O Brasil atravessa um momento histórico decisivo diante da Quarta Revolução Industrial, marcada pela ascensão da inteligência artificial (IA), da automação em larga escala e pela reformulação dos mecanismos de produção e reprodução do capital. Para os municípios de pequeno e médio porte, especialmente nas regiões periféricas do país, essa nova etapa do capitalismo revela e aprofunda contradições históricas ligadas à dependência tecnológica, à fragilidade fiscal e à desorganização do Estado em escala local.

Aceleração tecnológica e reorganização do capital global

Sob uma perspectiva marxista, o atual estágio do modo de produção capitalista pode ser interpretado como uma nova fase de reestruturação do capital, guiada por imperativos de valorização financeira, centralização dos meios tecnológicos de produção e eliminação progressiva da força de trabalho humana. A tecnologia, neste contexto, não surge como emancipação social, mas como instrumento de intensificação da extração de mais-valia relativa, por meio da automação e do controle algorítmico da produção e do consumo.

Segundo David Harvey, essa é uma fase de “destruição criadora”, na qual os mecanismos de reprodução do capital buscam suprimir formas de trabalho tradicionais e transferir os custos da adaptação aos Estados nacionais e, sobretudo, aos entes locais. A crise se manifesta, portanto, como parte constitutiva da dinâmica expansionista e desigual do capitalismo.

Expropriação tecnológica e dependência periférica

No Brasil, a tecnologia de ponta é majoritariamente importada, com baixa capacidade de assimilação nacional, o que reforça a dependência estrutural do país em relação ao centro do sistema. Municípios de pequeno e médio porte, marcados por economias primário-exportadoras, baixa diversificação produtiva e carência de infraestrutura, são duplamente penalizados: não participam da geração de tecnologia e tampouco usufruem plenamente de seus benefícios sociais.

Essa realidade revela o que Ruy Mauro Marini (Teoria da Dependência) denominou de subdesenvolvimento funcional: os municípios não são apenas atrasados por omissão, mas mantidos em atraso como forma de sustentar a reprodução ampliada do capital em centros mais dinâmicos. A ausência de políticas públicas integradas de qualificação técnica, conectividade digital e modernização administrativa perpetua um ciclo de exclusão tecnológica e política.

Inteligência artificial como expressão da nova mais-valia

Casos concretos de uso da inteligência artificial — como a frota autônoma da Waymo (Google), o robô-terapeuta Wobot e o sistema Aidoc de análise radiológica — demonstram que setores inteiros da economia já funcionam sob uma lógica de substituição do trabalho vivo pelo trabalho morto (máquinas e algoritmos). O que está em curso é uma nova forma de acumulação capitalista, baseada na captura de dados e na vigilância algorítmica — um modelo que exacerba o desemprego estrutural e impõe enormes desafios aos gestores públicos em nível local.

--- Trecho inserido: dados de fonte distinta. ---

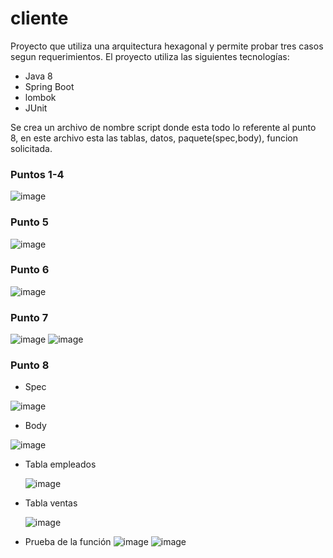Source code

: # cliente
Proyecto que utiliza una arquitectura hexagonal y permite probar tres casos segun requerimientos.
El proyecto utiliza las siguientes tecnologías:
* Java 8
* Spring Boot
* lombok
* JUnit
  
Se crea un archivo de nombre script donde esta todo lo referente al punto 8, en este archivo esta las tablas, datos, paquete(spec,body), funcion solicitada.
### Puntos 1-4
![image](https://github.com/ccrc83/cliente/assets/93568506/0197aca5-015a-4ecb-b61b-e9fbd54e92c9)

### Punto 5
![image](https://github.com/ccrc83/cliente/assets/93568506/c374c8a8-1c52-4bfb-bea2-fc5c9d08cbb6)

### Punto 6
![image](https://github.com/ccrc83/cliente/assets/93568506/67e4eae2-7af9-40c7-86ec-1b99b8365c51)

### Punto 7
![image](https://github.com/ccrc83/cliente/assets/93568506/c9ffad4c-8e81-440f-adc4-e4250dd22d06)
![image](https://github.com/ccrc83/cliente/assets/93568506/55334939-7710-4df3-920f-9fe72b93b6dd)

### Punto 8

* Spec
  
![image](https://github.com/ccrc83/cliente/assets/93568506/bffe5f81-ccc5-4407-a0db-24dcf8a0a357) 
* Body
  
![image](https://github.com/ccrc83/cliente/assets/93568506/bdf7ebb6-09f7-4cf2-a501-9c5becfeb881) 

* Tabla empleados
  
  ![image](https://github.com/ccrc83/cliente/assets/93568506/e5651103-a96e-49aa-a046-01180726ab18)
  
* Tabla ventas
  
  ![image](https://github.com/ccrc83/cliente/assets/93568506/4749be50-2bef-434f-a4f4-638125b24e63) 

* Prueba de la función
  ![image](https://github.com/ccrc83/cliente/assets/93568506/ae8749c7-2961-4f4f-8028-8d682f52b2a0)
  ![image](https://github.com/ccrc83/cliente/assets/93568506/7c6c988b-7f98-4928-b63c-63004cb7d421)




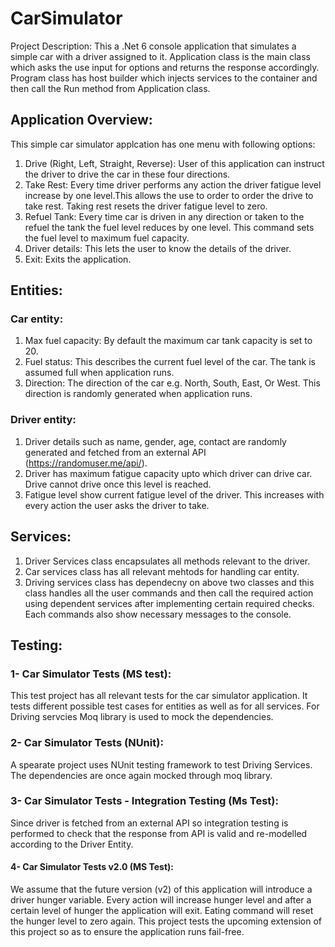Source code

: # CarSimulator

Project Description:
This a .Net 6 console application that simulates a simple car with a driver assigned to it. Application class is the main class which asks the use input for options and returns the response accordingly. Program class has host builder which injects services to the container and then call the Run method from Application class.

## Application Overview:
This simple car simulator applcation has one menu with following options:
1. Drive (Right, Left, Straight, Reverse): User of this application can instruct the driver to drive the car in these four directions. 
2. Take Rest: Every time driver performs any action the driver fatigue level increase by one level.This allows the use to order to order the drive to take rest. Taking rest resets the driver fatigue level to zero.
3. Refuel Tank: Every time car is driven in any direction or taken to the refuel the tank the fuel level reduces by one level. This command sets the fuel level to maximum fuel capacity.
4. Driver details: This lets the user to know the details of the driver.
5. Exit: Exits the application.


## Entities:
### Car entity:
1. Max fuel capacity: By default the maximum car tank capacity is set to 20.
2. Fuel status: This describes the current fuel level of the car. The tank is assumed full when application runs.
3. Direction: The direction of the car e.g. North, South, East, Or West. This direction is randomly generated when application runs.

### Driver entity:
1. Driver details such as name, gender, age, contact are randomly generated and fetched from an external API (https://randomuser.me/api/).
2. Driver has maximum fatigue capacity upto which driver can drive car. Drive cannot drive once this level is reached.
3. Fatigue level show current fatigue level of the driver. This increases with every action the user asks the driver to take.

## Services:
1. Driver Services class encapsulates all methods relevant to the driver.
2. Car services class has all relevant mehtods for handling car entity.
3. Driving services class has dependecny on above two classes and this class handles all the user commands and then call the required action using dependent services after implementing certain required checks. Each commands also show necessary messages to the console.

## Testing:
### 1- Car Simulator Tests (MS test):
This test project has all relevant tests for the car simulator application. It tests different possible test cases for entities as well as for all services. For Driving servcies Moq library is used to mock the dependencies.

### 2- Car Simulator Tests (NUnit):
A spearate project uses NUnit testing framework to test Driving Services. The dependencies are once again mocked through moq library.

### 3- Car Simulator Tests - Integration Testing (Ms Test):
Since driver is fetched from an external API so integration testing is performed to check that the response from API is valid and re-modelled according to the Driver Entity.

#### 4- Car Simulator Tests v2.0 (MS Test):
We assume that the future version (v2) of this application will introduce a driver hunger variable. Every action will increase hunger level and after a certain level of hunger the application will exit. Eating command will reset the hunger level to zero again. This project tests the upcoming extension of this project so as to ensure the application runs fail-free.
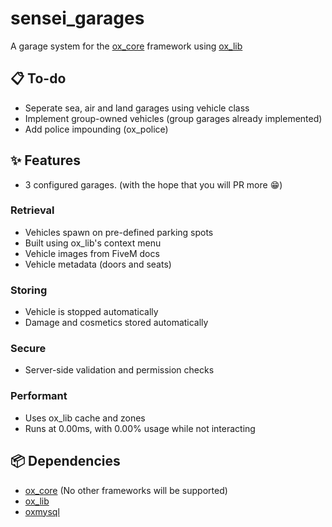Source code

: # sensei_garages

A garage system for the [ox_core](https://github.com/overextended/ox_core) framework using [ox_lib](https://github.com/overextended/ox_lib)

## 📋 To-do

- Seperate sea, air and land garages using vehicle class
- Implement group-owned vehicles (group garages already implemented)
- Add police impounding (ox_police)

## ✨ Features
- 3 configured garages. (with the hope that you will PR more 😁)

### Retrieval

- Vehicles spawn on pre-defined parking spots
- Built using ox_lib's context menu
- Vehicle images from FiveM docs
- Vehicle metadata (doors and seats)

### Storing

- Vehicle is stopped automatically
- Damage and cosmetics stored automatically

### Secure

- Server-side validation and permission checks

### Performant

- Uses ox_lib cache and zones
- Runs at 0.00ms, with 0.00% usage while not interacting

## 📦 Dependencies

- [ox_core](https://github.com/overextended/ox_core) (No other frameworks will be supported)
- [ox_lib](https://github.com/overextended/ox_lib)
- [oxmysql](https://github.com/overextended/oxmysql)
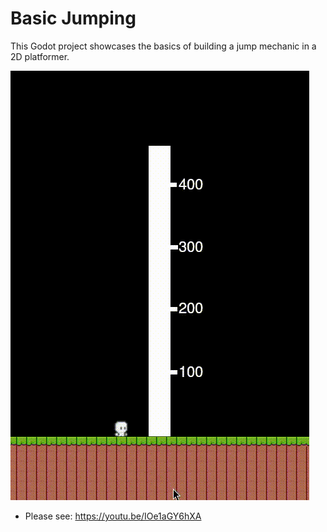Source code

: # Basic Jumping

This Godot project showcases the basics of building a jump mechanic in a 2D platformer.

![demo](./demo.gif)

* Please see: https://youtu.be/IOe1aGY6hXA
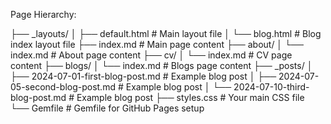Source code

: Page Hierarchy:

├── _layouts/
│   ├── default.html        # Main layout file
│   └── blog.html           # Blog index layout file
├── index.md                # Main page content
├── about/
│   └── index.md            # About page content
├── cv/
│   └── index.md            # CV page content
├── blogs/
│   └── index.md            # Blogs page content
├── _posts/
│   ├── 2024-07-01-first-blog-post.md   # Example blog post
│   ├── 2024-07-05-second-blog-post.md  # Example blog post
│   └── 2024-07-10-third-blog-post.md   # Example blog post
├── styles.css              # Your main CSS file
└── Gemfile                 # Gemfile for GitHub Pages setup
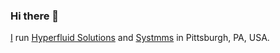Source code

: ### Hi there 👋

<!--
**jonshaffer/jonshaffer** is a ✨ _special_ ✨ repository because its `README.md` (this file) appears on your GitHub profile.

Here are some ideas to get you started:

- 🔭 I’m currently working on ...
- 🌱 I’m currently learning ...
- 👯 I’m looking to collaborate on ...
- 🤔 I’m looking for help with ...
- 💬 Ask me about ...
- 📫 How to reach me: ...
- 😄 Pronouns: ...
- ⚡ Fun fact: ...
-->

[I](https://www.jonshaffer.dev) run [Hyperfluid Solutions](https://www.hyperfluidsolutions.com) and [Systmms](https://www.systmms.dev) in Pittsburgh, PA, USA.
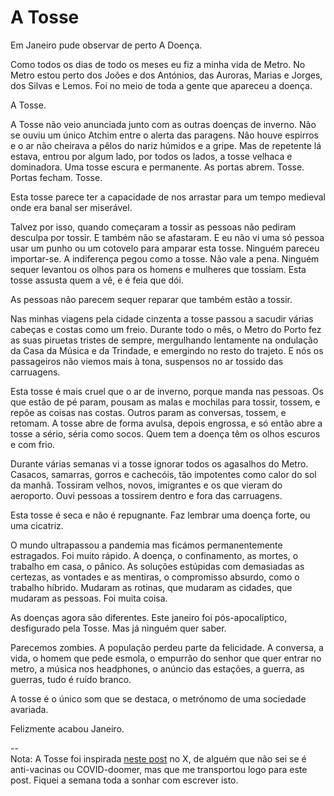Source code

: # A Tosse

Em Janeiro pude observar de perto A Doença.

Como todos os dias de todo os meses eu fiz a minha vida de Metro. No Metro estou perto dos Joões e dos Antónios, das Auroras, Marias e Jorges, dos Silvas e Lemos. Foi no meio de toda a gente que apareceu a doença. 

A Tosse.

A Tosse não veio anunciada junto com as outras doenças de inverno. Não se ouviu um único Atchim entre o alerta das paragens. Não houve espirros e o ar não cheirava a pêlos do nariz húmidos e a gripe. Mas de repetente lá estava, entrou por algum lado, por todos os lados, a tosse velhaca e dominadora. Uma tosse escura e permanente. As portas abrem. Tosse. Portas fecham. Tosse. 

Esta tosse parece ter a capacidade de nos arrastar para um tempo medieval onde era banal ser miserável.

Talvez por isso, quando começaram a tossir as pessoas não pediram desculpa por tossir. E também não se afastaram. E eu não vi uma só pessoa usar um punho ou um cotovelo para amparar esta tosse. Ninguém pareceu importar-se. A indiferença pegou como a tosse. Não vale a pena. Ninguém sequer levantou os olhos para os homens e mulheres que tossiam. Esta tosse assusta quem a vê, e é feia que dói. 

As pessoas não parecem sequer reparar que também estão a tossir.

Nas minhas viagens pela cidade cinzenta a tosse passou a sacudir várias cabeças e costas como um freio. Durante todo o mês, o Metro do Porto fez as suas piruetas tristes de sempre, mergulhando lentamente na ondulação da Casa da Música e da Trindade, e emergindo no resto do trajeto. E nós os passageiros não viemos mais à tona, suspensos no ar tossido das carruagens. 

Esta tosse é mais cruel que o ar de inverno, porque manda nas pessoas. Os que estão de pé param, pousam as malas e mochilas para tossir, tossem, e repõe as coisas nas costas. Outros param as conversas, tossem, e retomam. A tosse abre de forma avulsa, depois engrossa, e só então abre a tosse a sério, séria como socos. Quem tem a doença têm os olhos escuros e com frio.

Durante várias semanas vi a tosse ignorar todos os agasalhos do Metro. Casacos, samarras, gorros e cachecóis, tão impotentes como calor do sol da manhã. Tossiram velhos, novos, imigrantes e os que vieram do aeroporto. Ouvi pessoas a tossirem dentro e fora das carruagens. 

Esta tosse é seca e não é repugnante. Faz lembrar uma doença forte, ou uma cicatriz.

O mundo ultrapassou a pandemia mas ficámos permanentemente estragados. Foi muito rápido. A doença, o confinamento, as mortes, o trabalho em casa, o pânico. As soluções estúpidas com demasiadas as certezas, as vontades e as mentiras, o compromisso absurdo, como o trabalho híbrido. Mudaram as rotinas, que mudaram as cidades, que mudaram as pessoas. Foi muita coisa.

As doenças agora são diferentes. Este janeiro foi pós-apocalíptico, desfigurado pela Tosse. Mas já ninguém quer saber.

Parecemos zombies. A população perdeu parte da felicidade. A conversa, a vida, o homem que pede esmola, o empurrão do senhor que quer entrar no metro, a música nos headphones, o anúncio das estações, a guerra, as guerras, tudo é ruído branco.

A tosse é o único som que se destaca, o metrónomo de uma sociedade avariada.

Felizmente acabou Janeiro.

--  
Nota: A Tosse foi inspirada [neste post](https://x.com/patife/status/1886430294707666977) no X, de alguém que não sei se é anti-vacinas ou COVID-doomer, mas que me transportou logo para este post. Fiquei a semana toda a sonhar com escrever isto.
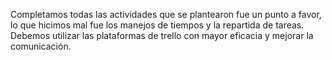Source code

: Completamos todas las actividades que se plantearon fue un punto a favor, lo que hicimos mal fue los manejos de tiempos y la repartida de tareas. Debemos utilizar las plataformas de trello con mayor eficacia y mejorar la comunicación.
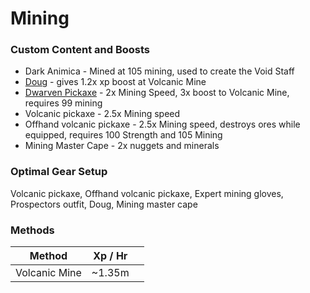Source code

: # Mining

### Custom Content and Boosts

* Dark Animica - Mined at 105 mining, used to create the Void Staff
* [Doug](https://bso-wiki.oldschool.gg/custom-items/pets) - gives 1.2x xp boost at Volcanic Mine
* [Dwarven Pickaxe](https://bso-wiki.oldschool.gg/custom-items/equippables#dwarven-equipment) - 2x Mining Speed, 3x boost to Volcanic Mine, requires 99 mining
* Volcanic pickaxe - 2.5x Mining speed
* Offhand volcanic pickaxe - 2.5x Mining speed, destroys ores while equipped, requires 100 Strength and 105 Mining
* Mining Master Cape - 2x nuggets and minerals

### Optimal Gear Setup

Volcanic pickaxe, Offhand volcanic pickaxe, Expert mining gloves, Prospectors outfit, Doug, Mining master cape

### Methods

| Method        | Xp / Hr |   |
| ------------- | ------- | - |
| Volcanic Mine | \~1.35m |   |
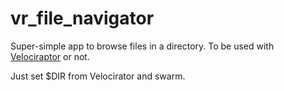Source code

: # vr_file_navigator

Super-simple app to browse files in a directory.
To be used with [Velociraptor](bitbucket.org/yougov/velociraptor) or not.

Just set $DIR from Velocirator and swarm.
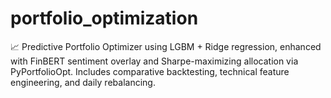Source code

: # portfolio_optimization
📈 Predictive Portfolio Optimizer using LGBM + Ridge regression, enhanced with FinBERT sentiment overlay and Sharpe-maximizing allocation via PyPortfolioOpt. Includes comparative backtesting, technical feature engineering, and daily rebalancing.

Para os municípios brasileiros, isso significa:

  • Queda de arrecadação tributária, devido à desindustrialização e à erosão da base produtiva tradicional;

  • Aumento da pressão por serviços públicos (educação, saúde, segurança), em um cenário de escassez de recursos e ausência de infraestrutura digital;

  • Substituição de empregos locais por plataformas globais, sem compensações sociais ou políticas compensatórias.

Destruição Criativa e Reconfiguração do Trabalho

A economia mundial vive um choque de produtividade que redefine relações laborais. A teoria da “destruição criativa”, de Joseph Schumpeter, manifesta-se na substituição acelerada de empregos tradicionais por ocupações tecnológicas.

Redução de custos, aumento de eficiência e surgimento de novas demandas coexistem com a eliminação de postos de trabalho obsoletos. A falta de preparo institucional para essa transição compromete a capacidade de inserção do país na nova economia.

Análise sintética da Crise Estrutural do Estado Brasileiro e o Custo do Setor Público

A estrutura do Estado brasileiro enfrenta uma crise de natureza estrutural, expressa na disfunção de seus serviços públicos, no esgotamento fiscal dos municípios e na incapacidade de adaptação à nova fase do capitalismo informacional. Sob a perspectiva marxista, essa crise decorre da contradição entre as forças produtivas avançadas e as relações de produção ainda ancoradas em formas burocráticas e patrimonialistas do aparelho estatal.

O Estado como Superestrutura e a Reprodução das Elites Burocráticas

Segundo a tradição marxista, o Estado é uma superestrutura que atua na reprodução das condições materiais de dominação da classe dominante. No caso brasileiro, o Estado se configura historicamente como uma instância burocrática capturada por frações das classes dominantes — o que Nicos Poulantzas denominou de “Estado integral de classe”.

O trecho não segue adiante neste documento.